We are experimenting with using CURSOR (https://www.cursor.com/) as an AI dev environment for Anvil apps where a project in Cursor is linked to the clone of an Anvil Github project. For the client and server coding part this works pretty well. Now we want to try to let AI code Anvil forms in Yaml. But so far not very successfull.
Does anybody has some experience with this or tips on how to make AI understand Anvil forms/components?
I’ve been experimenting with using aider with locally running models but the results are, unsurprisingly, not as good as the paid ones.
For those, I’ve been using openrouter.ai (also via aider) so that I don’t have to spray cash around with each model provider and can chop and change at will.
Thanks for your reply and usefull tips. I will give it a try. But have you been able to instruct Aider to, for example, add Anvil components into the yaml code of an existing form? And if so, how did you do this?
I’ve tried several models. I had it try to infer structure from several yaml form examples and o1, R1, Sonnet 3.7, and every other model I tried didn’t get really anything to show up correctly in the Anvil editor.
There are several issues that I think would make this never work well (at least not soon).
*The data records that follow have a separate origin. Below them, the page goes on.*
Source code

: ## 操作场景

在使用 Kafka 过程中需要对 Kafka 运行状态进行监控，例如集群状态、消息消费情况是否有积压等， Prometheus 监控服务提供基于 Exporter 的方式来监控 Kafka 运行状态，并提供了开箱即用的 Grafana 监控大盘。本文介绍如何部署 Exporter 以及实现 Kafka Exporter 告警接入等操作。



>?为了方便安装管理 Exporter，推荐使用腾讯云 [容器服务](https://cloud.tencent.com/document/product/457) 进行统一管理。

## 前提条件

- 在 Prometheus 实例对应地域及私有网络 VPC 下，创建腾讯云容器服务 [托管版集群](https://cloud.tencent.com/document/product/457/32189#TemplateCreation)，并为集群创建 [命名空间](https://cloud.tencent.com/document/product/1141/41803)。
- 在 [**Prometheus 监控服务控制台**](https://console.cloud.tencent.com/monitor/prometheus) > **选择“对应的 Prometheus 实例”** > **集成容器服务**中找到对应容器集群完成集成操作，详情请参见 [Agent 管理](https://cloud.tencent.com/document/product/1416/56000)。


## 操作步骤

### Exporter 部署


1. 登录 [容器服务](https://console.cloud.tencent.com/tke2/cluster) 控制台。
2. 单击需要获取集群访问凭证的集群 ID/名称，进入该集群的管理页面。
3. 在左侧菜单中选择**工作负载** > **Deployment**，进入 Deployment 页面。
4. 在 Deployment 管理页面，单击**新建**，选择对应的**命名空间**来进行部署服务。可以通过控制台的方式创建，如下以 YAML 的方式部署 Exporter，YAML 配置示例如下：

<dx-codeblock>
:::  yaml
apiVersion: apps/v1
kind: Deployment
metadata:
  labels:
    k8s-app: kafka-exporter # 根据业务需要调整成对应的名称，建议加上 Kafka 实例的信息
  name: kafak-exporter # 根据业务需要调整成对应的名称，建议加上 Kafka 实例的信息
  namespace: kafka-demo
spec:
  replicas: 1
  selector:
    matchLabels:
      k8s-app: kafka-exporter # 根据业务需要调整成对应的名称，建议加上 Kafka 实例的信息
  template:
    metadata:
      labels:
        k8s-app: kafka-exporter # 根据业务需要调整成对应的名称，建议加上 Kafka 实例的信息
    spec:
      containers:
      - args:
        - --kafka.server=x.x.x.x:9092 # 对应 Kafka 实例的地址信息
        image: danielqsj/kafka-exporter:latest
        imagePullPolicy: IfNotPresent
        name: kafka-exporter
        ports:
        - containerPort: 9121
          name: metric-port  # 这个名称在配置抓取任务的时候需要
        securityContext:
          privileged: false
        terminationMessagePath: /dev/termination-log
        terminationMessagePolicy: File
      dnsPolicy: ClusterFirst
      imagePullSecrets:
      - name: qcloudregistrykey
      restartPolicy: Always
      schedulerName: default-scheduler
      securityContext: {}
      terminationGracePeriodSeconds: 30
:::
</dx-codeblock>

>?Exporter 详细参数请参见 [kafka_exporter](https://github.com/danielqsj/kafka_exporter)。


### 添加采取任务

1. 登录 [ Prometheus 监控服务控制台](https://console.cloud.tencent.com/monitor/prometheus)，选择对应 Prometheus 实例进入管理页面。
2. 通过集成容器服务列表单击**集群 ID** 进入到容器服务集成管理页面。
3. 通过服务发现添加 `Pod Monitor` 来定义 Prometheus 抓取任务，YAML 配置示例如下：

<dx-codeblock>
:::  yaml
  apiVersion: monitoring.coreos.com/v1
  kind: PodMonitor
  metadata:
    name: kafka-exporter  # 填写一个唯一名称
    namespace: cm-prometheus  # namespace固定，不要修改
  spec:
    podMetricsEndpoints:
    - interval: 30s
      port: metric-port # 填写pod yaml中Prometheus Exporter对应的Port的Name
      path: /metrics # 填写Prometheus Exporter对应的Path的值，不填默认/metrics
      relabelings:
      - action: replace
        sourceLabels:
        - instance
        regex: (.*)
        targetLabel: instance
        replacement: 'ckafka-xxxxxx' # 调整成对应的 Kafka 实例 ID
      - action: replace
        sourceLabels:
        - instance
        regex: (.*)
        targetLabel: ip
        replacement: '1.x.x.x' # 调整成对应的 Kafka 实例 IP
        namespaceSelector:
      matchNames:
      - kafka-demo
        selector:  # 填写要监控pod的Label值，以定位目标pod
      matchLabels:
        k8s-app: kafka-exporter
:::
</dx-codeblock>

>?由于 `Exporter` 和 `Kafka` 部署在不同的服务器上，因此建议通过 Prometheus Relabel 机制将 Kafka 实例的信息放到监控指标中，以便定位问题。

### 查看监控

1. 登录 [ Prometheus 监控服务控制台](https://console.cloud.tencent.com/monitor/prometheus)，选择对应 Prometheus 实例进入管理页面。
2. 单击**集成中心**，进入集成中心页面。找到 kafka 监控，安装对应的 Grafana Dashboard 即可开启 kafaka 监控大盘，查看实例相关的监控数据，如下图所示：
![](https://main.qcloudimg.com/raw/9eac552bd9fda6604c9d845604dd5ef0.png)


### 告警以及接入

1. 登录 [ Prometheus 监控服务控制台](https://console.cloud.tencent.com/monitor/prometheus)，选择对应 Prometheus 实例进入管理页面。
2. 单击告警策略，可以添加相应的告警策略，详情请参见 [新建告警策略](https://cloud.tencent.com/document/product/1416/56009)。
As far as I know Anvil doesn’t share the spec for their yaml forms. What is valid, what isn’t, structure, div names, etc. It’s perfectly legal (at least in the US) to try to reverse engineer this but it’s a lot of work.
Since this isn’t public, it’s not in the models training data.
Even if you made your own reverse engineered spec, models hallucinate heavily with things they haven’t seen before. You will see tons of issues even with a detailed spec.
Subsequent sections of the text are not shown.